Darling Companion, 2012.
Directed by Lawrence Kasdan.
Starring Mark Duplass, Richard Jenkins, Diane Keaton, Kevin Kline, Elisabeth Moss, Sam Shepard, Dianne Wiest and Ayelet Zurer.
SYNOPSIS:
Mother and daughter, Beth and Grace, find a bedraggled dog on the side of the freeway. Taking it home and rescuing it, the dog helps Grace meet a man – but Beth’s husband hates the dog and it just might cause even more friction within the family…
Darling Companion represents one of the biggest wastes of talent, either on or off screen, to ever get together and make a film.

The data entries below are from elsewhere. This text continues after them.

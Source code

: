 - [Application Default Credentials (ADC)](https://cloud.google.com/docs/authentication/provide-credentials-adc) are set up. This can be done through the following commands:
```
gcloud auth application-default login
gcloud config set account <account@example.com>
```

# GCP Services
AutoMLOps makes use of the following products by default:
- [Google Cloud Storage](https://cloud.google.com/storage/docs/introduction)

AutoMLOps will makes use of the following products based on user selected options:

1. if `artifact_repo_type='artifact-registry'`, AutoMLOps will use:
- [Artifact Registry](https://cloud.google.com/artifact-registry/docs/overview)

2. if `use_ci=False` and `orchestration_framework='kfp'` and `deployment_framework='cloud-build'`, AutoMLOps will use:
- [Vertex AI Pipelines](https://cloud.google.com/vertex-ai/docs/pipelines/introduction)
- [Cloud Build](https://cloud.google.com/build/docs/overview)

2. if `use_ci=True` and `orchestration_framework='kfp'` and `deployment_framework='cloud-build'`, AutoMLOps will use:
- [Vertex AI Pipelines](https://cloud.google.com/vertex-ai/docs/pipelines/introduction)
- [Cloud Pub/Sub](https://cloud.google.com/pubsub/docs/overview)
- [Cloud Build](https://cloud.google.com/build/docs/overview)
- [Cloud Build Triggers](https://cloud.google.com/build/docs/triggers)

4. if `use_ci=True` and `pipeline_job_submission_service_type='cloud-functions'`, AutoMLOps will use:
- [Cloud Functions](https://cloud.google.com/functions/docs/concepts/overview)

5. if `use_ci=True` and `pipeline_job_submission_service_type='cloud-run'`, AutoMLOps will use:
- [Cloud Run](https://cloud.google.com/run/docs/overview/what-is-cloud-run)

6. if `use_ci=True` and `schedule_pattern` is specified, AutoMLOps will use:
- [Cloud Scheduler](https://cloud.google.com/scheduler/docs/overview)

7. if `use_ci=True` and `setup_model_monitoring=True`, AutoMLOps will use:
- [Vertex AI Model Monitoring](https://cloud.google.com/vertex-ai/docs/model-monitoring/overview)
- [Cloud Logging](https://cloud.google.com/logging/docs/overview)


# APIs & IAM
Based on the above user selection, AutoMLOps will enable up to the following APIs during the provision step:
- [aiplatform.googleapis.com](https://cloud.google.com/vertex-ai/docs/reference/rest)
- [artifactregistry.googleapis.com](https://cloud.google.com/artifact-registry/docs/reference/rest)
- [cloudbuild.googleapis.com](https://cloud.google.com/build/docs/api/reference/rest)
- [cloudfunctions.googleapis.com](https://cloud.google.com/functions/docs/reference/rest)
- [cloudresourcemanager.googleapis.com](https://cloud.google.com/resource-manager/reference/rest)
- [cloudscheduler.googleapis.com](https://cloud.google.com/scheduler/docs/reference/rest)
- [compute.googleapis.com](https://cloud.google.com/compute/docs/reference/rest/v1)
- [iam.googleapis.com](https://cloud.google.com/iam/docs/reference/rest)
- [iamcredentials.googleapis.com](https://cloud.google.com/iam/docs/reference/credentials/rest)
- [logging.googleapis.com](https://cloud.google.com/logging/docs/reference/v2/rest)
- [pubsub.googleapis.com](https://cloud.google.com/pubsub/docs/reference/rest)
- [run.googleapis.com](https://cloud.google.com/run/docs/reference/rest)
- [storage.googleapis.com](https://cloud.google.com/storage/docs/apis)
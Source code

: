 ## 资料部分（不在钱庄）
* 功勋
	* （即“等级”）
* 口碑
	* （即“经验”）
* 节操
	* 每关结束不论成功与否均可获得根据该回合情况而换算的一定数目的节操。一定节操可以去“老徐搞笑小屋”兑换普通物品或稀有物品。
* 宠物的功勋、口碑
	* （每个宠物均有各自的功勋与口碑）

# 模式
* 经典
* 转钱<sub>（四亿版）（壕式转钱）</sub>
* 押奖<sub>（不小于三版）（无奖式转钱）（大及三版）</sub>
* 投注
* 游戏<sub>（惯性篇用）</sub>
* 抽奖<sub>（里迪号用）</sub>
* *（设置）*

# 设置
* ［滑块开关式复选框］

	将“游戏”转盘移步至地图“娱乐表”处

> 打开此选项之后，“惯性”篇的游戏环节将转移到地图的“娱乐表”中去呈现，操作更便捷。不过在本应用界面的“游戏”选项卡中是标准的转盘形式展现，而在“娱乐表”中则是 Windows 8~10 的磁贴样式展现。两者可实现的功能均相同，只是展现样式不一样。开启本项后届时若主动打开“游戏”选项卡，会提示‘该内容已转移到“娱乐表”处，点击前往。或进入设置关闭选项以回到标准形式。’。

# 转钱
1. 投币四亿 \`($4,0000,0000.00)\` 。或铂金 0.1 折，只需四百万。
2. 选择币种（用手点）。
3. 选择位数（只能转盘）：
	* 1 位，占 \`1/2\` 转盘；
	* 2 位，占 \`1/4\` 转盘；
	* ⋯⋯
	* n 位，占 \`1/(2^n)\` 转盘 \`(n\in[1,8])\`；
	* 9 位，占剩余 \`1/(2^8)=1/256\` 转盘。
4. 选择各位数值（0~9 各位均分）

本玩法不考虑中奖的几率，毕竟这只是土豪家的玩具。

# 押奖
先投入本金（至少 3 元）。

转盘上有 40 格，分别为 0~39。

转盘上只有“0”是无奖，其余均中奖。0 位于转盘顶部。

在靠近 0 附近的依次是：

There’s too many people involved here to write it off as a minor blip. The main offender is writer/director Lawrence Kasdan for writing a 100 minute script about the wealthy people looking for a dog one of them found abandoned next to the freeway. The lost dog becomes a crass metaphor for love and relationships and the chance for the cast to argue, fall out, and then make up again. You’d expect more from a made-for-TV film, let alone the man who wrote Raiders of the Lost Ark, Body Heat, The Empire Strikes Back, and more closely linked to this bore-fest, the superior The Big Chill.
The cast is so ridiculously good and it’s a wonder one of them agreed to this film, let alone all of the following – Diane Keaton (The Godfather, Annie Hall), Kevin Kline (A Fish Called Wanda, Cyrano de Bergerac), Richard Jenkins (Six Feet Under, The Visitor), and Dianne Wiest (Hannah and Her Sisters, Bullets Over Broadway). Adding to the list of wasted talent is composer James Newton Howard who is given nothing to work with and must have been his most difficult film to score; he’s a genius to have written a single note.
This is one for die-hard fans of the cast and crew only.